The April column focused on "blended policies," which are offered by many agents and consultants to cut costs to the consumer by cutting commissions for the agent. Because the bulk of what critics consider excess cost in policies comes in commissions, trimming them back naturally saves money for the consumer.

Several of the two dozen readers who sent me e-mails about that column agreed with me about the need to reduce distribution costs in life insurance. ("Too many agents put the product, not their client, first," one agent wrote. "They are coached to do so by the insurance company.") Many pointed out that blending is only one of many ways to reduce commissions. Some said they'd never written to the author of an article before. But my column was so outrageous that they simply couldn't hold themselves back. These were people who didn't agree with me.

But whether they agreed with me or not, nearly every e-mail touched on one thing: my treatment of Northwestern Mutual Life Insurance Co. of Milwaukee. In short, they all suggested that I was being paid by NWM to write a column praising that company. "Your article actually sounded like a commercial for Northwestern Mutual," wrote Michael L. Millman, managing director of the Nutmeg Benefit Group in Fairfield, Conn. "I doubt very much they really need your endorsement."

This is the most distressing accusation for a reporter. I am supposed to dig around and report things that people need to know. I believed I was doing that. For anyone who felt the column did otherwise, I apologize. I'm sure Northwestern Mutual was as surprised by the column as the rest of you.

Here's what another reader said: "I can tell you that the average NWM agent isn't quite the angel you seem to think he is. They go around company-bashing and trying to intimidate their clients and prospects into doing what's good for the agent and NWM," he wrote, adding that "you seem to have drunk the same Kool-Aid NWM feeds to their agents."

Keith Singer of Keith Singer Wealth Management in Boca Raton, Fla., was also trained by NWM. He wrote to say that most agents learn that blended products are better for the consumer even though the company does not tell them and does not train them in blending. For that reason, "every case became an ethical dilemma," he wrote about his experience there. "Clients never [realized] how much discretion the agent actually had in the policy design." Other agents' complaints: Salespeople sold whole life to customers even though the client couldn't afford as much whole life as he needed; as a result, these clients were drastically underinsured.

My intention was not to promote NWM. Here's how my (admittedly flawed) thinking went: The thrust of the article was critical of all life insurers inasmuch as they give consumers a raw deal by charging too much in distribution costs. I didn't mention any except NWM by name. I did that because most of the consultants I spoke with had once worked for NWM and I felt that this "coincidence" deserved some comment. I could have called the company and asked for a response to the claim by former employees that NWM does not teach its agents to blend policies and, therefore, the consumer gets ripped off. That is really not a question that anyone will respond to. And I didn't mean the article to criticize only NWM.

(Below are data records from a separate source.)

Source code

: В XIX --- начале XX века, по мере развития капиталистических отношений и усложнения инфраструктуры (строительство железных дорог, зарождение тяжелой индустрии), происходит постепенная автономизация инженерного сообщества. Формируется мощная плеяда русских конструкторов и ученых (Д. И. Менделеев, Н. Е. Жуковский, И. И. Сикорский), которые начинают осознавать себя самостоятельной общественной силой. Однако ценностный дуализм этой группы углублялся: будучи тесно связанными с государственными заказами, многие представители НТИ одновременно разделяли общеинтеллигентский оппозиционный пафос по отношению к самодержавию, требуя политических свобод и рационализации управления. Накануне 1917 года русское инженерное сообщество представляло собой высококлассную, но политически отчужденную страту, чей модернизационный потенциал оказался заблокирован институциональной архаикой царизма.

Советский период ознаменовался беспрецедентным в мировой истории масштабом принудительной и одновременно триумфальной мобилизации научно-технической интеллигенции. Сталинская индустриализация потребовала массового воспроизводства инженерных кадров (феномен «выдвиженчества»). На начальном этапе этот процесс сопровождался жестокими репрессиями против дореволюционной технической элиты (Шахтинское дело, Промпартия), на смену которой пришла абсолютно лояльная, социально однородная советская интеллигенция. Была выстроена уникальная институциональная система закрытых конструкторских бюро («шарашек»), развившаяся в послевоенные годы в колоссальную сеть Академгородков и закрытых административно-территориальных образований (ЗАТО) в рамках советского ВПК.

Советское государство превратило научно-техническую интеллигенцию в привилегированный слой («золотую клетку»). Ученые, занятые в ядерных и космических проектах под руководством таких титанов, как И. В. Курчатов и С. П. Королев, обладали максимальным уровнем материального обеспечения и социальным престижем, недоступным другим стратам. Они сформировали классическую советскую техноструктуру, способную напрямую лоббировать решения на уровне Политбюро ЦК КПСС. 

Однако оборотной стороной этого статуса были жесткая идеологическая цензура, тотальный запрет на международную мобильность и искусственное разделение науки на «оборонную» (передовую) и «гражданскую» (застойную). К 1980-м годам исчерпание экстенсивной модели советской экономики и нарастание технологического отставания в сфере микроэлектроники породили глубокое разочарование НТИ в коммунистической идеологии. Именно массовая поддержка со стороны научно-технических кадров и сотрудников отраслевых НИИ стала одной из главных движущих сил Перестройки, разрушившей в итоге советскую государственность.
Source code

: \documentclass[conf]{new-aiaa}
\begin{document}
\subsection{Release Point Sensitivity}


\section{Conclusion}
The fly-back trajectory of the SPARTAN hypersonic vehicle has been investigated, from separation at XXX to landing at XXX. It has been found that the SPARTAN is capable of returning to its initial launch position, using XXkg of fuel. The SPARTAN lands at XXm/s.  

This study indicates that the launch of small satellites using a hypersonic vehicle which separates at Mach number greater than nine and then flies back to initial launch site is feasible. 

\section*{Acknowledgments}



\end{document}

I didn't want to suggest that NWM was alone in its position on blending. So I said that it wasn't surprising that so many good consultants had once worked at NMW, which is considered "the gold standard of life insurance companies." Those were the words that I should now eat. Again, I apologize. I couldn't think of another way to handle it at the moment. I should have done better. I will keep trying if you promise to keep complaining when I miss the mark. Perhaps I should have avoided mention of a particular company.